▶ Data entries
_ _ _ _ _

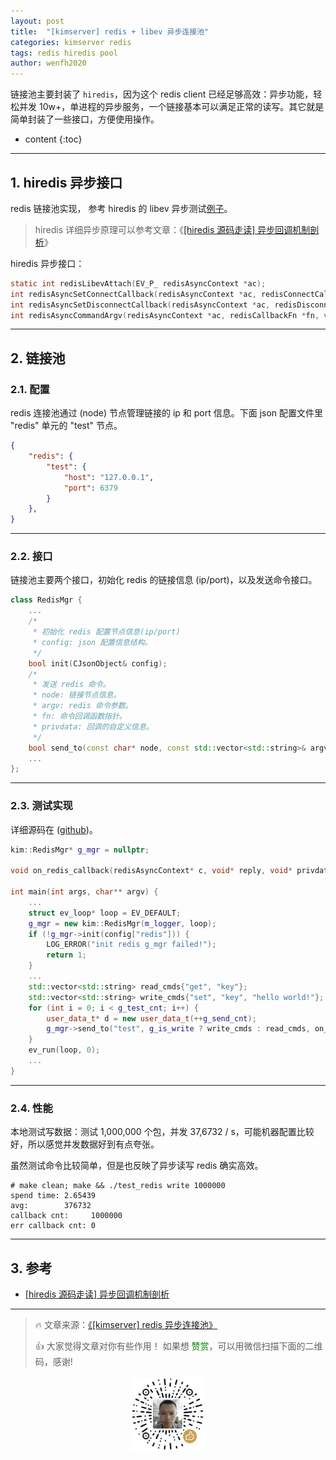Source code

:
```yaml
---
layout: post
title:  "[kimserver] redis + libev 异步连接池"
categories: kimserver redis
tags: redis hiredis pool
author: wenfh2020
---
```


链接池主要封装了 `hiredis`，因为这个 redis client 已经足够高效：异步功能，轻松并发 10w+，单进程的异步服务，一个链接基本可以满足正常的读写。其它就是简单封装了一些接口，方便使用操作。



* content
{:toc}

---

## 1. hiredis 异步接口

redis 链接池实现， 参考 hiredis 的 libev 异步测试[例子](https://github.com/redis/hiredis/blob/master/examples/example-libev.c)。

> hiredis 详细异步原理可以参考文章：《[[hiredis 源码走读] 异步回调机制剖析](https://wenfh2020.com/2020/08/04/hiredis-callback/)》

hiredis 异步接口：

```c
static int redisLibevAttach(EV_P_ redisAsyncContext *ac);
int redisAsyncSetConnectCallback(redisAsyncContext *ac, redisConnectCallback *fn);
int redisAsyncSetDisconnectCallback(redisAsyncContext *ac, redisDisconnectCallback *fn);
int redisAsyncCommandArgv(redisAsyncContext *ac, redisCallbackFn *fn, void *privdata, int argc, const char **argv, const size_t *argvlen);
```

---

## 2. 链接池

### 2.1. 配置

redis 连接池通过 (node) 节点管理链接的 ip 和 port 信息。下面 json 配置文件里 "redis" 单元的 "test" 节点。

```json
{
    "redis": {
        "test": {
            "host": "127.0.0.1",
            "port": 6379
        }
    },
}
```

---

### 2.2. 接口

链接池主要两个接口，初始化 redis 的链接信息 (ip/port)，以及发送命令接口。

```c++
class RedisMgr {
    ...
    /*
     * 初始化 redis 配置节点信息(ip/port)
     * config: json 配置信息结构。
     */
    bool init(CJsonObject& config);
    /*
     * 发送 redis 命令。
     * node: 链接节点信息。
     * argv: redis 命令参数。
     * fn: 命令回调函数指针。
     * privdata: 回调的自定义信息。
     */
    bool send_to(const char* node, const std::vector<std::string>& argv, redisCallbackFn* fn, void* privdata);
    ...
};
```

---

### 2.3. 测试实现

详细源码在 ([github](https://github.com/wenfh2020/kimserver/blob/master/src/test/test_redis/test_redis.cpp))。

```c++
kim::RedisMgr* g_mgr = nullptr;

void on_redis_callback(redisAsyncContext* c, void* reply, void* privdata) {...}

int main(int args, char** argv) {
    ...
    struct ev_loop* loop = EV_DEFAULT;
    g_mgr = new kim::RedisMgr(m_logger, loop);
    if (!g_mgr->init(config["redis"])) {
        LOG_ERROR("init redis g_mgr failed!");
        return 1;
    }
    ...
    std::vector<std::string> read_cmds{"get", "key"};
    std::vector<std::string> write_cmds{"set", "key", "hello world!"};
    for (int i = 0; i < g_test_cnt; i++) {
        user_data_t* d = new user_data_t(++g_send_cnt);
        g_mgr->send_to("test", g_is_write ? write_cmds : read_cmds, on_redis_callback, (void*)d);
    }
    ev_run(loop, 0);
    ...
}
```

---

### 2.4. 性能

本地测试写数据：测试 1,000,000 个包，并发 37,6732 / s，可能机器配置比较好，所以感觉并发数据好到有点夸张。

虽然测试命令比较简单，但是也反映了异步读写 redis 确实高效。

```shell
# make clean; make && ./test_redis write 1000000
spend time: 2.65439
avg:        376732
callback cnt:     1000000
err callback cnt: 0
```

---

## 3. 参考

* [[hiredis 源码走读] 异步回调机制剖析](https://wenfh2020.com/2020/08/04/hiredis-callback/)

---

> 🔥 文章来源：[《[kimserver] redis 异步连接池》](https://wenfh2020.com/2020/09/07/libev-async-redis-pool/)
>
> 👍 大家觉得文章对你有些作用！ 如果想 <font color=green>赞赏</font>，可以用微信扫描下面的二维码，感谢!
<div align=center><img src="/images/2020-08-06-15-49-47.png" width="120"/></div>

_ _ _ _ _

▶ TASK GOAL
Each record above must be retyped exactly, minus its pictures.

▶ EXERCISE RESULT
Source code

:
```yaml
---
layout: post
title:  "[kimserver] redis + libev 异步连接池"
categories: kimserver redis
tags: redis hiredis pool
author: wenfh2020
---
```


链接池主要封装了 `hiredis`，因为这个 redis client 已经足够高效：异步功能，轻松并发 10w+，单进程的异步服务，一个链接基本可以满足正常的读写。其它就是简单封装了一些接口，方便使用操作。



* content
{:toc}

---

## 1. hiredis 异步接口

redis 链接池实现， 参考 hiredis 的 libev 异步测试[例子](https://github.com/redis/hiredis/blob/master/examples/example-libev.c)。

> hiredis 详细异步原理可以参考文章：《[[hiredis 源码走读] 异步回调机制剖析](https://wenfh2020.com/2020/08/04/hiredis-callback/)》

hiredis 异步接口：

```c
static int redisLibevAttach(EV_P_ redisAsyncContext *ac);
int redisAsyncSetConnectCallback(redisAsyncContext *ac, redisConnectCallback *fn);
int redisAsyncSetDisconnectCallback(redisAsyncContext *ac, redisDisconnectCallback *fn);
int redisAsyncCommandArgv(redisAsyncContext *ac, redisCallbackFn *fn, void *privdata, int argc, const char **argv, const size_t *argvlen);
```

---

## 2. 链接池

### 2.1. 配置

redis 连接池通过 (node) 节点管理链接的 ip 和 port 信息。下面 json 配置文件里 "redis" 单元的 "test" 节点。

```json
{
    "redis": {
        "test": {
            "host": "127.0.0.1",
            "port": 6379
        }
    },
}
```

---

### 2.2. 接口

链接池主要两个接口，初始化 redis 的链接信息 (ip/port)，以及发送命令接口。

```c++
class RedisMgr {
    ...
    /*
     * 初始化 redis 配置节点信息(ip/port)
     * config: json 配置信息结构。
     */
    bool init(CJsonObject& config);
    /*
     * 发送 redis 命令。
     * node: 链接节点信息。
     * argv: redis 命令参数。
     * fn: 命令回调函数指针。
     * privdata: 回调的自定义信息。
     */
    bool send_to(const char* node, const std::vector<std::string>& argv, redisCallbackFn* fn, void* privdata);
    ...
};
```

---

### 2.3. 测试实现

详细源码在 ([github](https://github.com/wenfh2020/kimserver/blob/master/src/test/test_redis/test_redis.cpp))。

```c++
kim::RedisMgr* g_mgr = nullptr;

void on_redis_callback(redisAsyncContext* c, void* reply, void* privdata) {...}

int main(int args, char** argv) {
    ...
    struct ev_loop* loop = EV_DEFAULT;
    g_mgr = new kim::RedisMgr(m_logger, loop);
    if (!g_mgr->init(config["redis"])) {
        LOG_ERROR("init redis g_mgr failed!");
        return 1;
    }
    ...
    std::vector<std::string> read_cmds{"get", "key"};
    std::vector<std::string> write_cmds{"set", "key", "hello world!"};
    for (int i = 0; i < g_test_cnt; i++) {
        user_data_t* d = new user_data_t(++g_send_cnt);
        g_mgr->send_to("test", g_is_write ? write_cmds : read_cmds, on_redis_callback, (void*)d);
    }
    ev_run(loop, 0);
    ...
}
```

---

### 2.4. 性能

本地测试写数据：测试 1,000,000 个包，并发 37,6732 / s，可能机器配置比较好，所以感觉并发数据好到有点夸张。

虽然测试命令比较简单，但是也反映了异步读写 redis 确实高效。

```shell
# make clean; make && ./test_redis write 1000000
spend time: 2.65439
avg:        376732
callback cnt:     1000000
err callback cnt: 0
```

---

## 3. 参考

* [[hiredis 源码走读] 异步回调机制剖析](https://wenfh2020.com/2020/08/04/hiredis-callback/)

---

> 🔥 文章来源：[《[kimserver] redis 异步连接池》](https://wenfh2020.com/2020/09/07/libev-async-redis-pool/)
>
> 👍 大家觉得文章对你有些作用！ 如果想 <font color=green>赞赏</font>，可以用微信扫描下面的二维码，感谢!
<div align=center><img src="/images/2020-08-06-15-49-47.png" width="120"/></div>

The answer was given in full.